*** Data to process ***
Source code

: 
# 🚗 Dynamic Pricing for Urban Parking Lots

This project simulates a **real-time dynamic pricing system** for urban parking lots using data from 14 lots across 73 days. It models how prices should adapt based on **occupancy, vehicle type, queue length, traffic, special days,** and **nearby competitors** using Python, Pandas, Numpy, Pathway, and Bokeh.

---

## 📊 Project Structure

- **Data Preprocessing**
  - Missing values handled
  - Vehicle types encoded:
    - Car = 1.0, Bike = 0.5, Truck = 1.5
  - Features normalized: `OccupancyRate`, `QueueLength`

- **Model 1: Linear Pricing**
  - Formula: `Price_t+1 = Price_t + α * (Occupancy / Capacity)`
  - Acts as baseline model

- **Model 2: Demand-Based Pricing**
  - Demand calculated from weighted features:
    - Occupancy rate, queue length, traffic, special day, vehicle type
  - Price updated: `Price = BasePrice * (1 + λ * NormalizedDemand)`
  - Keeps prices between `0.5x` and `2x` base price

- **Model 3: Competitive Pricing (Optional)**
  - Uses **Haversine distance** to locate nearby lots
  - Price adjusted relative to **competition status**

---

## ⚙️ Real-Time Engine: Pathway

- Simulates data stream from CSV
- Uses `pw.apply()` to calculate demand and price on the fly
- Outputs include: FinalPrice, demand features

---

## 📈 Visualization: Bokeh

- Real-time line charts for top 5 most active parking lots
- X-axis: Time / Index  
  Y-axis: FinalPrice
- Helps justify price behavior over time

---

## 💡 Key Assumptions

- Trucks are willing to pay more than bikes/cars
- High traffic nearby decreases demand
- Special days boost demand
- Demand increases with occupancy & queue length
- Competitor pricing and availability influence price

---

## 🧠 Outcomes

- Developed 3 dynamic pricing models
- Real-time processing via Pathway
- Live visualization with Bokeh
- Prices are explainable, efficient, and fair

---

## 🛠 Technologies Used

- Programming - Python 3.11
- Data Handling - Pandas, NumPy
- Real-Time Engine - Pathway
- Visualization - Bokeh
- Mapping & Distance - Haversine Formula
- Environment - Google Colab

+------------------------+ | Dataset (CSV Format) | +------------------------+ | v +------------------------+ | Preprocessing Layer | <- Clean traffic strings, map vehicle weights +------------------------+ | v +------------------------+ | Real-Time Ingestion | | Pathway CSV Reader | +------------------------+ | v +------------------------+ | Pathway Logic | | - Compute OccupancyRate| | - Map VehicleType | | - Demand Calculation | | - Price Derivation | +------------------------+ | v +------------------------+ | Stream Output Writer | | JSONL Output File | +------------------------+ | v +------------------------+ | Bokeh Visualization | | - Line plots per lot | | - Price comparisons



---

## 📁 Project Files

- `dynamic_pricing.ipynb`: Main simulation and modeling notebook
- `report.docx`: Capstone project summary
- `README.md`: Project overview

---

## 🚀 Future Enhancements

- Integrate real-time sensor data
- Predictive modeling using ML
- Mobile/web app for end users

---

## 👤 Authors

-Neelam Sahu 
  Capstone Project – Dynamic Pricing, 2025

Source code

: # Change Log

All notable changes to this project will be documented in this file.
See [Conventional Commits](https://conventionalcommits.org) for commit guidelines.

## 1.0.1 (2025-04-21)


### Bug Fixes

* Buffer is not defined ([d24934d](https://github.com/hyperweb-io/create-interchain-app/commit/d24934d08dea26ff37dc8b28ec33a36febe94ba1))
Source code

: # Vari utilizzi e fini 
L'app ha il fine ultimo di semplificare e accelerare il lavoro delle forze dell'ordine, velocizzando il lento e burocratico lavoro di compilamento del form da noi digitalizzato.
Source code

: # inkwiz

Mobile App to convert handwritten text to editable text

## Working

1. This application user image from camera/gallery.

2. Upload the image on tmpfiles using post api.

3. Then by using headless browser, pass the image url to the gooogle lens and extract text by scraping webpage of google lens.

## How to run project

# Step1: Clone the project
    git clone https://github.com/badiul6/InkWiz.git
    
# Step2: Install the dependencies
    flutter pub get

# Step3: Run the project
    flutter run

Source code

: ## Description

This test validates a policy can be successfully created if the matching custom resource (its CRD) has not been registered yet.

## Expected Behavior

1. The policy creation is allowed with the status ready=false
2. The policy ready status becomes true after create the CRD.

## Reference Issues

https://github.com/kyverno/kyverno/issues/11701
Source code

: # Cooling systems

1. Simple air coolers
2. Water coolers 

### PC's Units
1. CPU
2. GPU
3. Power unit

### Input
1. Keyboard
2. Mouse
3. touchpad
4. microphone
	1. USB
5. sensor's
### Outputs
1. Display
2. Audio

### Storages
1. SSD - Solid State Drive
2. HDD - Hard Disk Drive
*** End of Data to process ***
■ **Task item**: Would you output, from the records above, exactly the run of lines that starts at the line containing "## 📈 Visualization: Bokeh" and ends at the line containing "- Mapping & Distance - Haversine Formula", and only that run?

■ **Solution for this task**:
## 📈 Visualization: Bokeh

- Real-time line charts for top 5 most active parking lots
- X-axis: Time / Index  
  Y-axis: FinalPrice
- Helps justify price behavior over time

---

## 💡 Key Assumptions

- Trucks are willing to pay more than bikes/cars
- High traffic nearby decreases demand
- Special days boost demand
- Demand increases with occupancy & queue length
- Competitor pricing and availability influence price

---

## 🧠 Outcomes

- Developed 3 dynamic pricing models
- Real-time processing via Pathway
- Live visualization with Bokeh
- Prices are explainable, efficient, and fair

---

## 🛠 Technologies Used

- Programming - Python 3.11
- Data Handling - Pandas, NumPy
- Real-Time Engine - Pathway
- Visualization - Bokeh
- Mapping & Distance - Haversine Formula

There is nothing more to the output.